Directions for this task | Every entry in the data that follows should come back exactly, pictures aside.

[Source texts of formatted documents]
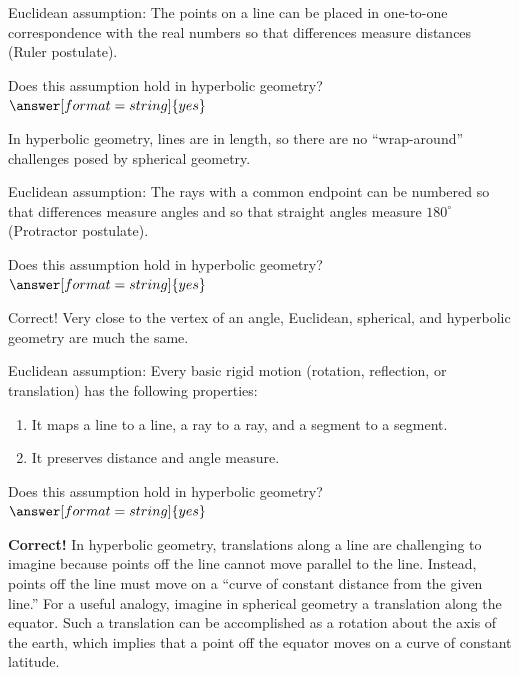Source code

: \documentclass{ximera}
\begin{document}
\begin{problem} %
Euclidean assumption:  The points on a line can be placed in one-to-one correspondence with the real numbers so that differences measure distances (Ruler postulate).  

Does this assumption hold in hyperbolic geometry? 
$\answer[format=string]{yes}$
\begin{feedback}[correct]
In hyperbolic geometry, lines are  in length, so there are no ``wrap-around'' challenges posed by spherical geometry.  
\end{feedback}
\end{problem}

\begin{problem} %
Euclidean assumption:  The rays with a common endpoint can be numbered so that differences measure angles and so that straight angles measure $180^\circ$ (Protractor postulate).  

Does this assumption hold in hyperbolic geometry? 
$\answer[format=string]{yes}$
\begin{feedback}[correct]
Correct!  Very close to the vertex of an angle, Euclidean, spherical, and hyperbolic geometry are much the same.  
\end{feedback}
\end{problem}

\begin{problem} %
Euclidean assumption: Every basic rigid motion (rotation, reflection, or translation) has the following properties: 
\begin{enumerate}
\item It maps a line to a line, a ray to a ray, and a segment to a segment.
\item It preserves distance and angle measure.
\end{enumerate}

Does this assumption hold in hyperbolic geometry? 
$\answer[format=string]{yes}$
\begin{feedback}[correct]
\textbf{Correct!} In hyperbolic geometry, translations along a line are challenging to imagine because points off the line cannot move parallel to the line.  Instead, points off the line must move on a ``curve of constant distance from the given line.''  For a useful analogy, imagine in spherical geometry a translation along the equator.  Such a translation can be accomplished as a rotation about the axis of the earth, which implies that a point off the equator moves on a curve of constant latitude.
\end{feedback}
\end{problem}
\end{document}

Exercise output |
Source code

: \documentclass{ximera}
\begin{document}
\begin{problem} %
Euclidean assumption:  The points on a line can be placed in one-to-one correspondence with the real numbers so that differences measure distances (Ruler postulate).  

Does this assumption hold in hyperbolic geometry? 
$\answer[format=string]{yes}$
\begin{feedback}[correct]
In hyperbolic geometry, lines are  in length, so there are no ``wrap-around'' challenges posed by spherical geometry.  
\end{feedback}
\end{problem}

\begin{problem} %
Euclidean assumption:  The rays with a common endpoint can be numbered so that differences measure angles and so that straight angles measure $180^\circ$ (Protractor postulate).  

Does this assumption hold in hyperbolic geometry? 
$\answer[format=string]{yes}$
\begin{feedback}[correct]
Correct!  Very close to the vertex of an angle, Euclidean, spherical, and hyperbolic geometry are much the same.  
\end{feedback}
\end{problem}

\begin{problem} %
Euclidean assumption: Every basic rigid motion (rotation, reflection, or translation) has the following properties: 
\begin{enumerate}
\item It maps a line to a line, a ray to a ray, and a segment to a segment.
\item It preserves distance and angle measure.
\end{enumerate}

Does this assumption hold in hyperbolic geometry? 
$\answer[format=string]{yes}$
\begin{feedback}[correct]
\textbf{Correct!} In hyperbolic geometry, translations along a line are challenging to imagine because points off the line cannot move parallel to the line.  Instead, points off the line must move on a ``curve of constant distance from the given line.''  For a useful analogy, imagine in spherical geometry a translation along the equator.  Such a translation can be accomplished as a rotation about the axis of the earth, which implies that a point off the equator moves on a curve of constant latitude.
\end{feedback}
\end{problem}
\end{document}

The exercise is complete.